Born to Donny Hathaway, one of the most influential soul artists of the seventies, and Eulaulah Hathaway, an accomplished musician in her own right, the Chicago native first put pen to paper, “with the music,” as a 10th grader. Later, as a student at Berklee College of Music, she recorded her self-titled debut in 1990, which spawned the hits “Baby Don’t Cry,” “Heaven Only Knows” and “I’m Coming Back.” She returned four years later with A Moment, followed by the much-lauded The Song Lives On, her duet album with Joe Sample in 1999, the same year she began growing her now-signature, cinnamon-hued ‘locs.

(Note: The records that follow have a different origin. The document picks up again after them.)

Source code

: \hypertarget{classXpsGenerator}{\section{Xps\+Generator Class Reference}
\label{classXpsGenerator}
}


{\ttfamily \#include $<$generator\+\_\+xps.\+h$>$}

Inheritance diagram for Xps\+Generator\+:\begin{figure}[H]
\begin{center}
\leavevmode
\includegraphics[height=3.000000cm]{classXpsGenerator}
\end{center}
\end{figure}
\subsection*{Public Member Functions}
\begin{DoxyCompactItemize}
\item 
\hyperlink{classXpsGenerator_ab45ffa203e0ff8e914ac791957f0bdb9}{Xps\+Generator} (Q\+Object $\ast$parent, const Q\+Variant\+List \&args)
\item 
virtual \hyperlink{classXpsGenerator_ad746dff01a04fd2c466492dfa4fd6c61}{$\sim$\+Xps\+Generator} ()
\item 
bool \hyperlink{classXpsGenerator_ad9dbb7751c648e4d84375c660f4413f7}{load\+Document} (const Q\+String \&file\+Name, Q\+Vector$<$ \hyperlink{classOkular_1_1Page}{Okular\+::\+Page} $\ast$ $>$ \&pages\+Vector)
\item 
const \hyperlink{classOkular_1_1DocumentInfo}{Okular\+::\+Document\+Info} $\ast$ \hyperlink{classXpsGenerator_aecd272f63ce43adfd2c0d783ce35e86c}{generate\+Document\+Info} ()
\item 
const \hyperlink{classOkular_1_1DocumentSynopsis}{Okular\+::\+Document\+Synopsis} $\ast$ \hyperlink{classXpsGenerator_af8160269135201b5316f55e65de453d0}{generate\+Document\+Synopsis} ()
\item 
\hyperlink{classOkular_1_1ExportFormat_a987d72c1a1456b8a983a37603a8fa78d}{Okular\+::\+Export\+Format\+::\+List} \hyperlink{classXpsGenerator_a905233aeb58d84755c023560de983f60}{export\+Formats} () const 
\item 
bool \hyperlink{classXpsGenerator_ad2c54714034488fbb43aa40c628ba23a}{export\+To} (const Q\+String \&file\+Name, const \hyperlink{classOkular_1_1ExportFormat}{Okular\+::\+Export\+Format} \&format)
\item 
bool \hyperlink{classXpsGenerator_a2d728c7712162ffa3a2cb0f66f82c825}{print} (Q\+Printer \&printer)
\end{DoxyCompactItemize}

By 2004, she’d deliver her fourth album, Outrun the Sky, garnering Hathaway her first number one single, the Rex Rideout-produced cover of Luther Vandross’ Forever, For Always, For Love, which was also featured on the critically-acclaimed Vandross tribute album of the same name.
Although she has created a space for herself, it’s not surprising that Hathaway remains connected to her late, great father and his classic sound. “I am his daughter,” she says, softly, “and that’s the truth of who I am, every day. When I was 15, and then, 20, I didn’t get why people were asking me how I felt about him and his music. But when I turned 25, I began to understand. Like my father, I want to leave a legacy of music that makes people really feel something, whether it be happiness, sadness, grief or heartache. I also want them to appreciate my humor which I know can be difficult to interpret in a song.
In the meantime and between album projects, Hathaway – who’s recorded collaborations with Marcus Miller, Meshell Ndegéocello and Mary J. Blige, among them – keeps her creativity nourished by taking to the global stage and contributing her voice to Daughters of Soul, a musical mélange founded by comrade, Sandra St. Victor, and featuring Nona Hendryx, Joyce Kennedy as well as Indira and Simone, daughters of Chaka Khan and Nina Simone, respectively.
So, how does she hope her latest offering will be received?
“I don’t necessarily want to fit into what’s happening now,” she says of today’s marketplace, “but I want to stand with it, doing my own thing. I would really love it if people need the record. I put a lot of myself into this album, so I hope people can hear me and understand who I am.”